Понял? Но это часть военная.
— Ахти-хти-хти… Как же, Ерофеич, неушто идти мне к ним?
— А ты думал как? На то и сход, чтоб тебе там присутствовать. Ты кто? Ну, и ступай.
— Ахти-хти-хти… — с глубоким вздохом проговорил Веденей, надвинул шляпенку, поправил свою медаль, понурился и тихо побрел улицей к своей избе, где на крыльце, около крыльца и на улице толпился народ. На лавочке крылечка сидели подряд сивобородые, чинные, туго подпоясанные старики, с посошками в руках, в высоких шляпах.
Между ними замешалась одна только смоляная борода Сидора Нечаева да лоснились отдутые щеки молодого богача Шашлова с рыжим клинышком пониже губы.
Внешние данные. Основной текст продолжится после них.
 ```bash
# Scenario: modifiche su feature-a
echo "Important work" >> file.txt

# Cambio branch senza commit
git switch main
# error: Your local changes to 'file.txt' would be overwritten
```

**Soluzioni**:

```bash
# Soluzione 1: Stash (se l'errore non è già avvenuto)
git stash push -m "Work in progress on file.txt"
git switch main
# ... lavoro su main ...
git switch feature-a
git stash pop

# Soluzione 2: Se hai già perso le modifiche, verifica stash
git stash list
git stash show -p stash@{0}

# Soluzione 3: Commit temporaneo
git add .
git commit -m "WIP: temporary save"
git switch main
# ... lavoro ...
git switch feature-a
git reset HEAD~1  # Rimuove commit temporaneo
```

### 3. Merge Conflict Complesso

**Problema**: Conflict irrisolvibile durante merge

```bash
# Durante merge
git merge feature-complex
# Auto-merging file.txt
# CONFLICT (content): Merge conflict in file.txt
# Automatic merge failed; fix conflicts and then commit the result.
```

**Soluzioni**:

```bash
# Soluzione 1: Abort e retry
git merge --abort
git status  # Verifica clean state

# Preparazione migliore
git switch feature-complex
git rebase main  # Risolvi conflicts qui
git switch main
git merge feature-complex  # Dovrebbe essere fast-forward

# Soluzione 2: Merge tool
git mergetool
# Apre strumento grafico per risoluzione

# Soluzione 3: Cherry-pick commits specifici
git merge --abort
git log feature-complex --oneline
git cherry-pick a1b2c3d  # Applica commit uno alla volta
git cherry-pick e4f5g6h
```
Сам старик Шашлов в мирские дела не вмешивался. Менее почетные и которые помоложе толпились у крыльца и перед лавочкой. Агафон и Акулина с любопытством выглядывали из сеней. Андрон, намасленный и расчесанный волосок к волоску, стоял без шапки, с смиренно потупленными глазами… Он держался поближе к сивобородым. Гараська Арсюшин, в картузе, надвинутом набекрень, то урывками затягивался из рукава цигаркой, то, будто уязвленный, метался по народу и звонко, надсаживаясь, кричал, стараясь заглушить тех, с кем спорил. Одних с ним лет и тоже в картузе и с таким же оглушительно-наянливым голосом был еще домохозяин — рябой и кривоносый Аношка. Они так и держались вместе, кричали иногда слово в слово одно и то же. У обоих и отцы находились здесь. Арсений сидел в почетном месте — на лавке, Аношкин отец стоял в толпе и робко озирался из-под своего рваного треуха: он был самый бедный мужик в деревне. Вообще почет распределялся не только по бороде, по одежде, по тому, чем была накрыта голова, но и по запаху: на крыльце и у самого крыльца гуще пахло дегтем от сапог, коровьим маслом от волос, Андроновой водкой, нежели за крыльцом и на улице. Вся улица перед Веденеевой избой запрудилась посторонним народом: сюда собрались ребятишки со всей деревни, парни, бабы и даже девки; девки, впрочем, старались не выступать наперед. Как только показался Веденей, говор стих. Вдруг Гараська оскалил зубы, усмехнулся, раздувая ноздрями, и сказал: «Вот и костяная яишница! С виду скусна, в рот — зубы сломаешь». Аношка тотчас же подхватил: «Повадка волчиная — лик-ат андельский!» Оба выговорили так метко и похоже на старосту Веденея, что все, кто слышал, разразились хохотом. Веденей сразу догадался, что это над ним, и его сердце заныло еще больше. В хохоте он ясно различал и радостный смешок Сидора Нечаева, и визгливое захлебывание молодого Шашлова, и, что всего горестнее для Веденея, солидный с раскатцем смех строгого старика Ларивона Власова, и сиплое хихиканье «непотатчика таким делам» Афанасия Яклича.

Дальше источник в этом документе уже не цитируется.